─── DATA FOR REVIEW ───
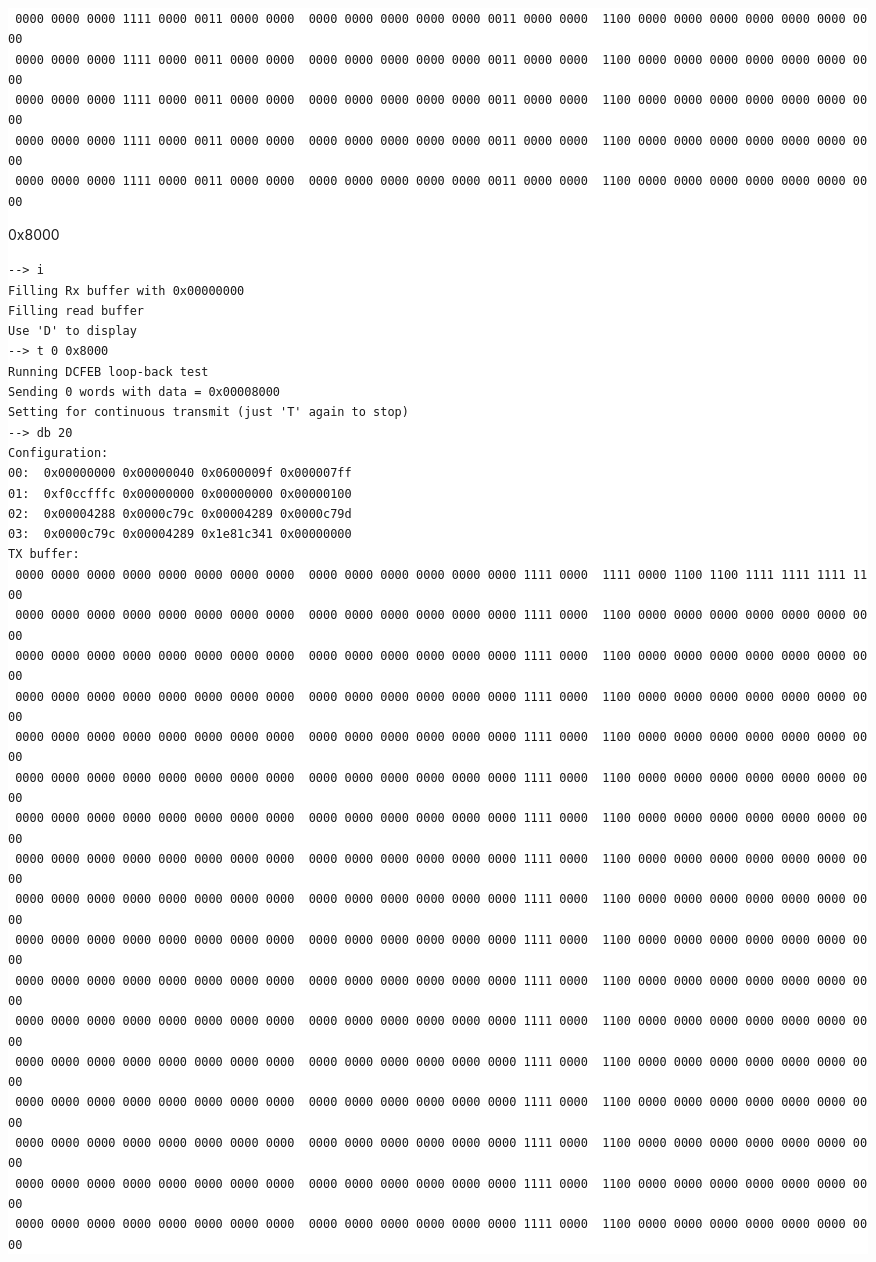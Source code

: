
 ```
 0000 0000 0000 1111 0000 0011 0000 0000  0000 0000 0000 0000 0000 0011 0000 0000  1100 0000 0000 0000 0000 0000 0000 0000
 0000 0000 0000 1111 0000 0011 0000 0000  0000 0000 0000 0000 0000 0011 0000 0000  1100 0000 0000 0000 0000 0000 0000 0000
 0000 0000 0000 1111 0000 0011 0000 0000  0000 0000 0000 0000 0000 0011 0000 0000  1100 0000 0000 0000 0000 0000 0000 0000
 0000 0000 0000 1111 0000 0011 0000 0000  0000 0000 0000 0000 0000 0011 0000 0000  1100 0000 0000 0000 0000 0000 0000 0000
 0000 0000 0000 1111 0000 0011 0000 0000  0000 0000 0000 0000 0000 0011 0000 0000  1100 0000 0000 0000 0000 0000 0000 0000
```

0x8000
```
--> i
Filling Rx buffer with 0x00000000
Filling read buffer
Use 'D' to display
--> t 0 0x8000
Running DCFEB loop-back test
Sending 0 words with data = 0x00008000
Setting for continuous transmit (just 'T' again to stop)
--> db 20
Configuration:
00:  0x00000000 0x00000040 0x0600009f 0x000007ff
01:  0xf0ccfffc 0x00000000 0x00000000 0x00000100
02:  0x00004288 0x0000c79c 0x00004289 0x0000c79d
03:  0x0000c79c 0x00004289 0x1e81c341 0x00000000
TX buffer:
 0000 0000 0000 0000 0000 0000 0000 0000  0000 0000 0000 0000 0000 0000 1111 0000  1111 0000 1100 1100 1111 1111 1111 1100
 0000 0000 0000 0000 0000 0000 0000 0000  0000 0000 0000 0000 0000 0000 1111 0000  1100 0000 0000 0000 0000 0000 0000 0000
 0000 0000 0000 0000 0000 0000 0000 0000  0000 0000 0000 0000 0000 0000 1111 0000  1100 0000 0000 0000 0000 0000 0000 0000
 0000 0000 0000 0000 0000 0000 0000 0000  0000 0000 0000 0000 0000 0000 1111 0000  1100 0000 0000 0000 0000 0000 0000 0000
 0000 0000 0000 0000 0000 0000 0000 0000  0000 0000 0000 0000 0000 0000 1111 0000  1100 0000 0000 0000 0000 0000 0000 0000
 0000 0000 0000 0000 0000 0000 0000 0000  0000 0000 0000 0000 0000 0000 1111 0000  1100 0000 0000 0000 0000 0000 0000 0000
 0000 0000 0000 0000 0000 0000 0000 0000  0000 0000 0000 0000 0000 0000 1111 0000  1100 0000 0000 0000 0000 0000 0000 0000
 0000 0000 0000 0000 0000 0000 0000 0000  0000 0000 0000 0000 0000 0000 1111 0000  1100 0000 0000 0000 0000 0000 0000 0000
 0000 0000 0000 0000 0000 0000 0000 0000  0000 0000 0000 0000 0000 0000 1111 0000  1100 0000 0000 0000 0000 0000 0000 0000
 0000 0000 0000 0000 0000 0000 0000 0000  0000 0000 0000 0000 0000 0000 1111 0000  1100 0000 0000 0000 0000 0000 0000 0000
 0000 0000 0000 0000 0000 0000 0000 0000  0000 0000 0000 0000 0000 0000 1111 0000  1100 0000 0000 0000 0000 0000 0000 0000
 0000 0000 0000 0000 0000 0000 0000 0000  0000 0000 0000 0000 0000 0000 1111 0000  1100 0000 0000 0000 0000 0000 0000 0000
 0000 0000 0000 0000 0000 0000 0000 0000  0000 0000 0000 0000 0000 0000 1111 0000  1100 0000 0000 0000 0000 0000 0000 0000
 0000 0000 0000 0000 0000 0000 0000 0000  0000 0000 0000 0000 0000 0000 1111 0000  1100 0000 0000 0000 0000 0000 0000 0000
 0000 0000 0000 0000 0000 0000 0000 0000  0000 0000 0000 0000 0000 0000 1111 0000  1100 0000 0000 0000 0000 0000 0000 0000
 0000 0000 0000 0000 0000 0000 0000 0000  0000 0000 0000 0000 0000 0000 1111 0000  1100 0000 0000 0000 0000 0000 0000 0000
 0000 0000 0000 0000 0000 0000 0000 0000  0000 0000 0000 0000 0000 0000 1111 0000  1100 0000 0000 0000 0000 0000 0000 0000
```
───
:: AIM OF THE TASK ::
Look through the entries above. Extract each line with the word "Filling".

:: SOLUTION TO THE EXERCISE ::
Filling Rx buffer with 0x00000000
Filling read buffer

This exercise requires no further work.